After each ball he dropped back into his feline crouch, the fingertips of his small glove scraping the cooked earth. He barehanded a slow roller and fired to first on the dead run. He leaped high to snag a tailing line drive. Sweat poured down his cheeks as he sliced through the soup-thick air. Even at full speed his face looked bland, almost bored, like that of a virtuoso practicing scales. He weighed a buck and a quarter, maximum. Where the kid’s thoughts were – whether he was having any thoughts at all, behind that blank look – Schwartz couldn’t say. He remembered a line from Professor Eglantine’s poetry class: Expressionless, expressing God.
And to think, they call soccer the beautiful game. For me, it’s always been baseball, baseball with its convoluted rules and its arcane statistics, with its blatant self-regard and its reverence for its own history. Baseball, with its traditions, with its deep flaws, may they never change. You could fairly call baseball the most literary of sports, and again a young man has turned to baseball for the structure of a novel. In the above scene from the first chapter, Mike Schwartz, catcher for the Westish College Harpooners, chances on the highly talented Henry Skrimshander, shortstop for a no-name high school from a tiny town in South Dakota, and decides to recruit him to play for Westish. There, Henry develops into a big-league prospect, but one bad throw changes not only his life but four others.
Chad Harbach’s The Art of Fielding is one of the better first novels I’ve ever come across. There’s something conspicuous about Harbach’s promise, and in that he’s much like Henry Skrimshander, the kid who impresses without meaning to, without trying, just doing what he does every day as if there was no other way to do it. Harbach’s material is familiar, which is not to say his take is unoriginal. It’s a college story, where the lives of five people intersect for a time and leave each other forever changed, which in some ways is the story of every person who ever went to college, yet Harbach makes more of it. It’s about the bonds of friendship and of love, love between parent and child and between man and woman – and, indeed, between man and man, both the fraternal and romantic varieties. It’s about commitment – to others and to one’s self. It’s unmistakably a product of its moment, reflecting college life as it is today (complete with the term freshpersons, which induces a man my age to roll his eyes), but something about it feels outside of time, too, dealing as it does with the things humans can never escape, nor should we try. He isn’t cynical. There is no meanness in his spirit. He doesn’t lean on irony, or dwell on just how terrible to each other we really are. His characters are good people to the last, and even though their judgment could have been better, even when they fail themselves and each other, he holds out hope for them, and in so doing, for all of us. When I turned the last page, I closed the book with a satisfied smile and the sense that these people might just be all right in the end. Beneath this novel’s skin there beats a warm heart, a romantic’s heart, full of hope and the desire for love for himself and everyone. I hope it never cools.

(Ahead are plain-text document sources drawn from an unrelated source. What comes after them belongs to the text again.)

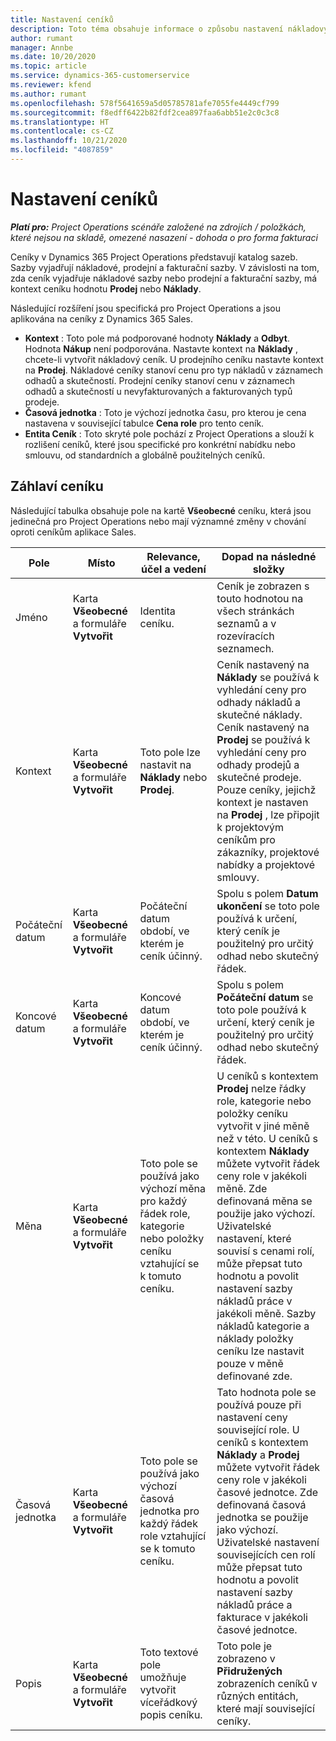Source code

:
 ```yaml
---
title: Nastavení ceníků
description: Toto téma obsahuje informace o způsobu nastavení nákladových a prodejních ceníků.
author: rumant
manager: Annbe
ms.date: 10/20/2020
ms.topic: article
ms.service: dynamics-365-customerservice
ms.reviewer: kfend
ms.author: rumant
ms.openlocfilehash: 578f5641659a5d05785781afe7055fe4449cf799
ms.sourcegitcommit: f8edff6422b82fdf2cea897faa6abb51e2c0c3c8
ms.translationtype: HT
ms.contentlocale: cs-CZ
ms.lasthandoff: 10/21/2020
ms.locfileid: "4087859"
---
```

# <a name="set-up-price-lists"></a>Nastavení ceníků

_**Platí pro:** Project Operations scénáře založené na zdrojích / položkách, které nejsou na skladě, omezené nasazení - dohoda o pro forma fakturaci_

Ceníky v Dynamics 365 Project Operations představují katalog sazeb. Sazby vyjadřují nákladové, prodejní a fakturační sazby. V závislosti na tom, zda ceník vyjadřuje nákladové sazby nebo prodejní a fakturační sazby, má kontext ceníku hodnotu **Prodej** nebo **Náklady**.

Následující rozšíření jsou specifická pro Project Operations a jsou aplikována na ceníky z Dynamics 365 Sales.

- **Kontext** : Toto pole má podporované hodnoty **Náklady** a **Odbyt**. Hodnota **Nákup** není podporována. Nastavte kontext na **Náklady** , chcete-li vytvořit nákladový ceník. U prodejního ceníku nastavte kontext na **Prodej**. Nákladové ceníky stanoví cenu pro typ nákladů v záznamech odhadů a skutečností. Prodejní ceníky stanoví cenu v záznamech odhadů a skutečností u nevyfakturovaných a fakturovaných typů prodeje.
- **Časová jednotka** : Toto je výchozí jednotka času, pro kterou je cena nastavena v související tabulce **Cena role** pro tento ceník.
- **Entita Ceník** : Toto skryté pole pochází z Project Operations a slouží k rozlišení ceníků, které jsou specifické pro konkrétní nabídku nebo smlouvu, od standardních a globálně použitelných ceníků.

## <a name="price-list-header"></a>Záhlaví ceníku

Následující tabulka obsahuje pole na kartě **Všeobecné** ceníku, která jsou jedinečná pro Project Operations nebo mají významné změny v chování oproti ceníkům aplikace Sales.

| Pole | Místo | Relevance, účel a vedení | Dopad na následné složky |
| --- | --- | --- | --- |
| Jméno | Karta **Všeobecné** a formuláře **Vytvořit** | Identita ceníku. | Ceník je zobrazen s touto hodnotou na všech stránkách seznamů a v rozevíracích seznamech.|
| Kontext | Karta **Všeobecné** a formuláře **Vytvořit** | Toto pole lze nastavit na **Náklady** nebo **Prodej**. | Ceník nastavený na **Náklady** se používá k vyhledání ceny pro odhady nákladů a skutečné náklady. Ceník nastavený na **Prodej** se používá k vyhledání ceny pro odhady prodejů a skutečné prodeje. Pouze ceníky, jejichž kontext je nastaven na **Prodej** , lze připojit k projektovým ceníkům pro zákazníky, projektové nabídky a projektové smlouvy. |
| Počáteční datum | Karta **Všeobecné** a formuláře **Vytvořit** | Počáteční datum období, ve kterém je ceník účinný. | Spolu s polem **Datum ukončení** se toto pole používá k určení, který ceník je použitelný pro určitý odhad nebo skutečný řádek. |
| Koncové datum | Karta **Všeobecné** a formuláře **Vytvořit** | Koncové datum období, ve kterém je ceník účinný. | Spolu s polem **Počáteční datum** se toto pole používá k určení, který ceník je použitelný pro určitý odhad nebo skutečný řádek. |
| Měna | Karta **Všeobecné** a formuláře **Vytvořit** | Toto pole se používá jako výchozí měna pro každý řádek role, kategorie nebo položky ceníku vztahující se k tomuto ceníku. | U ceníků s kontextem **Prodej** nelze řádky role, kategorie nebo položky ceníku vytvořit v jiné měně než v této. U ceníků s kontextem **Náklady** můžete vytvořit řádek ceny role v jakékoli měně. Zde definovaná měna se použije jako výchozí. Uživatelské nastavení, které souvisí s cenami rolí, může přepsat tuto hodnotu a povolit nastavení sazby nákladů práce v jakékoli měně. Sazby nákladů kategorie a náklady položky ceníku lze nastavit pouze v měně definované zde. |
| Časová jednotka | Karta **Všeobecné** a formuláře **Vytvořit** | Toto pole se používá jako výchozí časová jednotka pro každý řádek role vztahující se k tomuto ceníku. | Tato hodnota pole se používá pouze při nastavení ceny související role. U ceníků s kontextem **Náklady** a **Prodej** můžete vytvořit řádek ceny role v jakékoli časové jednotce. Zde definovaná časová jednotka se použije jako výchozí. Uživatelské nastavení souvisejících cen rolí může přepsat tuto hodnotu a povolit nastavení sazby nákladů práce a fakturace v jakékoli časové jednotce. |
| Popis | Karta **Všeobecné** a formuláře **Vytvořit** | Toto textové pole umožňuje vytvořit víceřádkový popis ceníku. | Toto pole je zobrazeno v **Přidružených** zobrazeních ceníků v různých entitách, které mají související ceníky. |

Harbach writes with a light touch, never showing off, but his skills are on display at every turn. He’s drawn praise from the likes of Jonathan Franzen and Jay McInerney for his formidable gifts. Myself, for the way he makes such a common story feel epic, I’m reminded of Michael Chabon’s The Mysteries of Pittsburgh, which is not something I say lightly considering what Chabon has done since. If there’s a criticism in that, it’s that Harbach’s chosen subject seems narrower and smaller than his potential, just as The Mysteries of Pittsburgh, though excellent, was a much less ambitious undertaking than Chabon’s later work. But I have every reason to expect greater things from him, and look forward to his next novel.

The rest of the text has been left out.